Total waktu tempuhnya hampir dua jam setiap pagi.
Penjelasan dari Dinas Pendidikan
Farida Farhah, Kepala Satlak Pendidikan Kecamatan Duren Sawit, menjelaskan latar belakang Hafitar harus menempuh perjalanan panjang. Ia bercerita bahwa sebelumnya Hafitar tinggal bersama ibunya di Kampung Sumur, Klender, yang jaraknya dekat dengan sekolah.
Namun kondisi berubah setelah ayah Hafitar meninggal dan ibunya mendapatkan pekerjaan sebagai asisten rumah tangga di wilayah Tangerang.
“Ayahnya meninggal lima tahun lalu. Ibunya baru dapat pekerjaan pada September kemarin. Karena mereka sebelumnya mengontrak di Klender, mau tak mau Hafitar ikut pindah ke Tangerang,” kata Farida, Senin (24/11).
Pada awal kepindahan, sang ibu masih setia menemani Hafitar pulang-pergi dengan KRL. Setelah melihat anaknya sudah cukup paham rute, barulah ia mengizinkan Hafitar bepergian sendiri.

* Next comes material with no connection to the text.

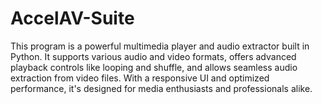 # AccelAV-Suite
This program is a powerful multimedia player and audio extractor built in Python. It supports various audio and video formats, offers advanced playback controls like looping and shuffle, and allows seamless audio extraction from video files. With a responsive UI and optimized performance, it's designed for media enthusiasts and professionals alike.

Agar perjalanan aman, Hafitar dibekali kartu Commuter Line dan JakLingko. Ibunya juga sudah berkoordinasi dengan petugas di Stasiun Parung Panjang, Tanah Abang, hingga Buaran.
Meski begitu, jarak tempuh yang jauh membuat pihak sekolah khawatir. Farida mengungkapkan bahwa pihak sekolah sebenarnya sudah menyarankan agar Hafitar pindah sekolah pada semester berikutnya. Namun Hafitar menolak karena merasa betah.
“Dia nggak mau pindah. Katanya gurunya baik dan teman-temannya juga membuatnya nyaman. Ibunya pun merasa cocok dengan lingkungan orang tua murid di sini,” ujarnya.